The Rauch Foundation has provided key support for the Partnership to lay the groundwork for the long-term goal of ensuring that Long Island's sole-source aquifer system remains a viable source of clean, safe, and affordable drinking water for generations to come. The Foundation has supported each of the four key groups that created the Partnership and their various obligations under the memorandum of understanding.
The Rauch Foundation has also supported the Partnership’s efforts to identify policy, regulatory and municipal actions for transforming ideas into sustainable implementation vehicles, promoting wastewater treatment alternatives, and, through continued communications and outreach, keeping the public engaged in water issues on Long Island.

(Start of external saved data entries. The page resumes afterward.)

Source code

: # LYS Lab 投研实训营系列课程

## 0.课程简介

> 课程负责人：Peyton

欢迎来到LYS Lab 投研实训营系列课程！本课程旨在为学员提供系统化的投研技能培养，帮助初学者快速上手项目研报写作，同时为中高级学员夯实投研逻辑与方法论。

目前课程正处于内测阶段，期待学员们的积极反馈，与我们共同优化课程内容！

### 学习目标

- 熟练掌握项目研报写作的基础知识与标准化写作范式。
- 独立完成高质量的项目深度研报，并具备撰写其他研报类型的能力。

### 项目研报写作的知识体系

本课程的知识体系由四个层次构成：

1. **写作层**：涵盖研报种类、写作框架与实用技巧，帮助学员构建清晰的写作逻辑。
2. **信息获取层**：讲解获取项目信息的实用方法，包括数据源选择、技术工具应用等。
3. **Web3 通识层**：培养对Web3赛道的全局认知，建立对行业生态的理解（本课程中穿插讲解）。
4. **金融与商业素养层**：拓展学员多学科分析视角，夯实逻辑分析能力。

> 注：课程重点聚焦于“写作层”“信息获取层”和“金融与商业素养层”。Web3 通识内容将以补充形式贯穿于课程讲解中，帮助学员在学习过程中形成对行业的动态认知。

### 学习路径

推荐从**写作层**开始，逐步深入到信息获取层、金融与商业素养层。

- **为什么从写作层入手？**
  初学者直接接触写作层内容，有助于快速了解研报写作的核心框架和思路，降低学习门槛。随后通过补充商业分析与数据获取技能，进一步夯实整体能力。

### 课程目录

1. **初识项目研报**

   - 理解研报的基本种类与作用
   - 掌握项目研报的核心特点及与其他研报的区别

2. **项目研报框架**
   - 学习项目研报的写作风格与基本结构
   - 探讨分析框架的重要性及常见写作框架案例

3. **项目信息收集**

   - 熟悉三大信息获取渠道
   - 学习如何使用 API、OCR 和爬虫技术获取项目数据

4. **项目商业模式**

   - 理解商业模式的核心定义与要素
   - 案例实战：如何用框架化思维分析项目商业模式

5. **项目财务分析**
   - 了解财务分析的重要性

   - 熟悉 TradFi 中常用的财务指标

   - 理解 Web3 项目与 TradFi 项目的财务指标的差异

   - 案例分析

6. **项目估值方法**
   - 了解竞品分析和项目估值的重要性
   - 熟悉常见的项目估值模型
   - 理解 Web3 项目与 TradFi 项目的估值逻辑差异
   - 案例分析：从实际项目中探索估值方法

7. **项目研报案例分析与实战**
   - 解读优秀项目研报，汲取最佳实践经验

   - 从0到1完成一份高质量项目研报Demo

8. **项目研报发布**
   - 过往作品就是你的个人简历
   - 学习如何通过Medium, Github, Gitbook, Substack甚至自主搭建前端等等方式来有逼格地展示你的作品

As a core element of the Partnership’s work, the Rauch Foundation has additionally supported research by Professor Christopher Gobler of Stony Brook University. His research – and that of his colleagues in the Gobler Lab – monitors water quality levels across Long Island. As research is a key priority of the Foundation, ensuring that the Partnership has the latest research on which to draw is fundamental to the Foundation’s commitment to improving Long Island’s water quality.
The Long Island Clean Water Partnership is addressing a fundamentally important issue. It is tackling it through a new way of working together. It is engaging a broad constituency across Long Island in combating the challenge. This is precisely the kind of bold, innovative, and collaborative approach that the Rauch Foundation prioritizes.